We are recession resistant

For some time now, India’s information technology (IT) services companies have been trying to separate revenue growth and increases in staff strength, mainly by offering intellectual property (IP)-led products and platforms, outcome-based pricing, and higher-end management consulting.

Canada’s largest IT services company, the 35-year-old CGI Group Inc., is an example of such a business model. While its revenue is comparable with, say, India’s third largest IT vendor Wipro Inc., its manpower, at 31,000, is one-fourth of Wipro’s.

Indian companies derive less than 10% of their revenue from products and platforms, while CGI boasts of a 20% share. Chief executive Michael Roach wants to take it to 40% in 5-10 years. And with a $13.5 billion order book, three times its current revenue of $4.5 billion, Roach considers his company “recession resistant”. Edited excerpts from an interview:

Give us a sense of your business model. Your practices and divisions are similar to Indian IT vendors, but you do more government work.

Government (work) is 36% of our revenues, financial services 30%, telecom 15%, and manufacturing and retail the rest. As for offerings, 60% is application development and maintenance services, 20% infrastructure services, and 20% from products and platforms.

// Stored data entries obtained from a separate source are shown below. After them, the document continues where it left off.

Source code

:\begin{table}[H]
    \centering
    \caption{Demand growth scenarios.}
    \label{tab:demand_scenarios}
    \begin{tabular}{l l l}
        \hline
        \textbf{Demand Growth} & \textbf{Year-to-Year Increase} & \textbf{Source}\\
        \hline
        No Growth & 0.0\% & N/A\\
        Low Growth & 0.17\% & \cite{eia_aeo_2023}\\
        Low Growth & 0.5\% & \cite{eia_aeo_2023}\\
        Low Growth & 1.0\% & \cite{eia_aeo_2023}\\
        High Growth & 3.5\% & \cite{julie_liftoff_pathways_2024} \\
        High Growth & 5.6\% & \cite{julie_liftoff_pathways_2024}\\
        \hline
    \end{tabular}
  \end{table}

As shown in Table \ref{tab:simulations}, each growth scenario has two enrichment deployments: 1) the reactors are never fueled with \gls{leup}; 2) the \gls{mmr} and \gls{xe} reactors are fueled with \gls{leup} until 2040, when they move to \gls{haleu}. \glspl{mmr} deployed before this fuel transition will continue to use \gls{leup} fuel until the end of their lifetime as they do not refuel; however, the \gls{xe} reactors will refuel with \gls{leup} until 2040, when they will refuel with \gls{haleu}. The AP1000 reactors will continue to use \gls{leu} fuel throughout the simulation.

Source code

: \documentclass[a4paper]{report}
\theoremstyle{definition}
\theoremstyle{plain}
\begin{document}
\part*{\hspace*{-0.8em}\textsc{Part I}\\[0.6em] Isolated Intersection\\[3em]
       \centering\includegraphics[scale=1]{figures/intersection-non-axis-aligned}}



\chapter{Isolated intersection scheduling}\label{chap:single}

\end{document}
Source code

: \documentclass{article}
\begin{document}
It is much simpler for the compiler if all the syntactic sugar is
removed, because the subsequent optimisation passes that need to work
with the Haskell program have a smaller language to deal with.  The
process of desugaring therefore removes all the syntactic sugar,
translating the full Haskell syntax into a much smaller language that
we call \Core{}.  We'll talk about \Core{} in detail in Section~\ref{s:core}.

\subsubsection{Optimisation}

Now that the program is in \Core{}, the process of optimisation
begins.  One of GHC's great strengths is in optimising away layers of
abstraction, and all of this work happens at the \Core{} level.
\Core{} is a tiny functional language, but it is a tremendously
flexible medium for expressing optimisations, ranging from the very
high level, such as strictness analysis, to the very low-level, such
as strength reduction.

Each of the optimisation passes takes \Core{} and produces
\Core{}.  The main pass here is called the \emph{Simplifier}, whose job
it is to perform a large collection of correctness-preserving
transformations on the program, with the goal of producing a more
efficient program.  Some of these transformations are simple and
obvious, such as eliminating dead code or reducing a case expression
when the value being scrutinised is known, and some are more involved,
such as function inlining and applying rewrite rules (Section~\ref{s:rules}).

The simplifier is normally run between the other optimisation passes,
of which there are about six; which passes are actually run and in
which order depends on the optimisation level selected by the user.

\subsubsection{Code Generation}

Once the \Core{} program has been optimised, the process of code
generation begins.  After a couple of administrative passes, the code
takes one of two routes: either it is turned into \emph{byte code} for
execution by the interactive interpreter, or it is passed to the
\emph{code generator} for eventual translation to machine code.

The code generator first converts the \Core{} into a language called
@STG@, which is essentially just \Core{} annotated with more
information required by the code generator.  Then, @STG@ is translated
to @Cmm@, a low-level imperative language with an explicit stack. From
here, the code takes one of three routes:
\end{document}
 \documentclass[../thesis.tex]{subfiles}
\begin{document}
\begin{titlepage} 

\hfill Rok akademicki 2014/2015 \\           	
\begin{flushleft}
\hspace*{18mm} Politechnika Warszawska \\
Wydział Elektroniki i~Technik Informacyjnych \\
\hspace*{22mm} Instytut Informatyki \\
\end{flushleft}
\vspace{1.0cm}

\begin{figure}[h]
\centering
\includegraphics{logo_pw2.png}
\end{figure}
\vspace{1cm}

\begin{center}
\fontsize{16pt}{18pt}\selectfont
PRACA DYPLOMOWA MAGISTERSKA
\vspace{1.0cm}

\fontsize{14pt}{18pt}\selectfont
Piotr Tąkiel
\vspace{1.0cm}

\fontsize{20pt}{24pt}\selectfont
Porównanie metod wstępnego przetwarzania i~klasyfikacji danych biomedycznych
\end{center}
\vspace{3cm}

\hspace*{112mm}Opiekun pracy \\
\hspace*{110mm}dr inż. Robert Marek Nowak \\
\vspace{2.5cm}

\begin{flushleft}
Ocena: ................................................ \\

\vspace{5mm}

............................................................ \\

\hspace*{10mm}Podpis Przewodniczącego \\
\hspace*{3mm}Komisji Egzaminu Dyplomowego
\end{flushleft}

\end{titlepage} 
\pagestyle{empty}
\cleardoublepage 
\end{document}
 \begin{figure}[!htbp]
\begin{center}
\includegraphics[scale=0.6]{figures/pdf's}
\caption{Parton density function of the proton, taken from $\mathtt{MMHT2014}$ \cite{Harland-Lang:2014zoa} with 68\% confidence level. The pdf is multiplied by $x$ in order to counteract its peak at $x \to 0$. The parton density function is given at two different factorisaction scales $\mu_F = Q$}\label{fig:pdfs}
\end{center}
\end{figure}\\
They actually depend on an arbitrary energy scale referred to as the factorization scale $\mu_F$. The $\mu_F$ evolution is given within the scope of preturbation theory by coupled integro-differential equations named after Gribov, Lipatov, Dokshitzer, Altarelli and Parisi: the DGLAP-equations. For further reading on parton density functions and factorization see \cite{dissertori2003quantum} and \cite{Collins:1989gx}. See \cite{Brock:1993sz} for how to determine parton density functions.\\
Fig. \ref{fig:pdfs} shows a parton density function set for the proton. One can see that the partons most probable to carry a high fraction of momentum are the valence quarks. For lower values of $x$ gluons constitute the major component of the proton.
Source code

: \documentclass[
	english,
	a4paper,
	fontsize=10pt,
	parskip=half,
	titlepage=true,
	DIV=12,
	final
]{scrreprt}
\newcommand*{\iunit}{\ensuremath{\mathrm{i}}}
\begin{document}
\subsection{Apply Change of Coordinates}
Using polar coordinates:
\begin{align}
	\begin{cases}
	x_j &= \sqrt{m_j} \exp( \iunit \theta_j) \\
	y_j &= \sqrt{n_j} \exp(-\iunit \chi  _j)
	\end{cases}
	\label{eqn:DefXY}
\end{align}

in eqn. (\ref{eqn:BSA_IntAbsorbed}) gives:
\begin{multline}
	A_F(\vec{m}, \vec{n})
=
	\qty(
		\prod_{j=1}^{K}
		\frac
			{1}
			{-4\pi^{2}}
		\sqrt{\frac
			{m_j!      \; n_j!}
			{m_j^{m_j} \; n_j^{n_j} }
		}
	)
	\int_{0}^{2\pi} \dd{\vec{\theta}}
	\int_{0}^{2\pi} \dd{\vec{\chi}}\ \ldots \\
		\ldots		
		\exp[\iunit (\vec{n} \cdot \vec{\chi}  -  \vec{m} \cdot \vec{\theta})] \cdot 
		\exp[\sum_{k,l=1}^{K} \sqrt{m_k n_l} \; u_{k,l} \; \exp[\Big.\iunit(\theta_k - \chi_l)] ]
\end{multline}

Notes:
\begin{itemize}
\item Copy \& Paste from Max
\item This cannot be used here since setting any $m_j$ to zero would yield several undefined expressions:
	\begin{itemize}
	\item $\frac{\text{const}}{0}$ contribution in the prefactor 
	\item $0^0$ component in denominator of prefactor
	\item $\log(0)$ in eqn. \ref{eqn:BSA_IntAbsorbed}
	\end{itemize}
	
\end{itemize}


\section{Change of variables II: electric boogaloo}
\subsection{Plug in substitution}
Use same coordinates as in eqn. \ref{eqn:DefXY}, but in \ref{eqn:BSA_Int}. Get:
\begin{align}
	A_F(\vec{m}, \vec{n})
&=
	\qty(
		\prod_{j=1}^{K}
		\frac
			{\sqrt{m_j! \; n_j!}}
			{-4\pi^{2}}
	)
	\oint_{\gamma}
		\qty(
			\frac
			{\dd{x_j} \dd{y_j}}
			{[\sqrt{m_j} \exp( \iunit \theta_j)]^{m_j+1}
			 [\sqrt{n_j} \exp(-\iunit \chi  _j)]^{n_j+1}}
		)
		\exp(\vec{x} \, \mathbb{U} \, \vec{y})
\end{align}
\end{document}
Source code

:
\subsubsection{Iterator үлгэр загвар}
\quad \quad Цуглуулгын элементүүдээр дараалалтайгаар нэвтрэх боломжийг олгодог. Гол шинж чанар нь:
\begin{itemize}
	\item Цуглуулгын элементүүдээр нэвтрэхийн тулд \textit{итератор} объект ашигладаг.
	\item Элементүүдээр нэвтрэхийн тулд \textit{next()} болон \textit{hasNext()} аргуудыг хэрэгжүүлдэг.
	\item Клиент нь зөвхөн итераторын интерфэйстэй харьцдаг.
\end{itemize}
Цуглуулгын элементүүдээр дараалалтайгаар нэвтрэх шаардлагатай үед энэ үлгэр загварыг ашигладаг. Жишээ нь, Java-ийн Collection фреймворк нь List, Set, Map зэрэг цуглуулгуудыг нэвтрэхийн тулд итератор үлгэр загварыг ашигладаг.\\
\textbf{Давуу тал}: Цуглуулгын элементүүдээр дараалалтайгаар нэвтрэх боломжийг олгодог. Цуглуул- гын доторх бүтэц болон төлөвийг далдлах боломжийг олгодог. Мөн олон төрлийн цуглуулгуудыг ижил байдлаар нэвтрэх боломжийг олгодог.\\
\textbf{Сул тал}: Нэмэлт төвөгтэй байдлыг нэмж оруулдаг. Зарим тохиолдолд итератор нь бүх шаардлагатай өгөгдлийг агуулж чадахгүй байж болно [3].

We have a proximity model where we differentiate ourselves, with a lot of people close to the markets we serve. Fifty percent of revenues are from Canada, 45% from the US, and 5% from Europe. We offer clients a menu of choices, on-site, off-site, or in a low-cost centre within their country, or combinations of that. Ninety-five percent of our projects are delivered on time and on budget; 97% of our employees in India own CGI stock. Companywide, it is 90%. It is a profit-participation model. I always say, no one washes a rental car.

But your margins are not very high, with operating margins at around 13%?

Our margins are the best in North America and Europe, and have been so for four years. We have a lot of intellectual property, which we leverage. Twenty percent of our revenues come from solutions which we sell as a service. We don’t have a relationship with people and revenue. Over time, the revenue goes up, but the people rate does not go up. In India, we are growing at 30% though.

Clients do not want to buy inputs—people. We take on a whole function, reduce price, and take the full risk on delivery. Clients don’t know how many bodies we have and they don’t care. And IP is now a part of this. We have been doing this for the last 20 years. Sixty-eight percent of our revenue is recurring.

In the worst days of the financial meltdown, when stocks went down 40%, we went down 20%. When it went up 20%, we went up 60%. Our stock valuation is bigger than some companies three times our size in revenue. We have a signed backlog of $13.5 billion of total contract value. And the average age is 6.5 years. Even if there is another downturn, we have that floor. We are recession resistant. And I want to take my product and platform solutions to 40% of revenues in a 5-10-year timeframe.

Apart from India, do you have low-cost centres within your markets?

Yes, in Canada, US, Spain and Poland. In the US, we opened one in rural Virginia with 400 people. US President Barack Obama appreciated that. This will grow, given the political pressure (against jobs being outsourced) to balance things. But again, the component of India is a differentiator; without it you are not necessarily going to be competitive. We will be competitive for government work, as that does not move offshore. But for enterprises, looking for better price, quality and risk. India is important. Here we have about 4,000 people, with capacity for another 1,500. And I want to have the lowest turnover rate. We have 12% attrition in comparison to 20%-plus in the industry here. And we want to keep working that down. If the turnover is 20%, clients are thinking, “one in five people working on my project may not be there soon”. That is very worrisome for clients.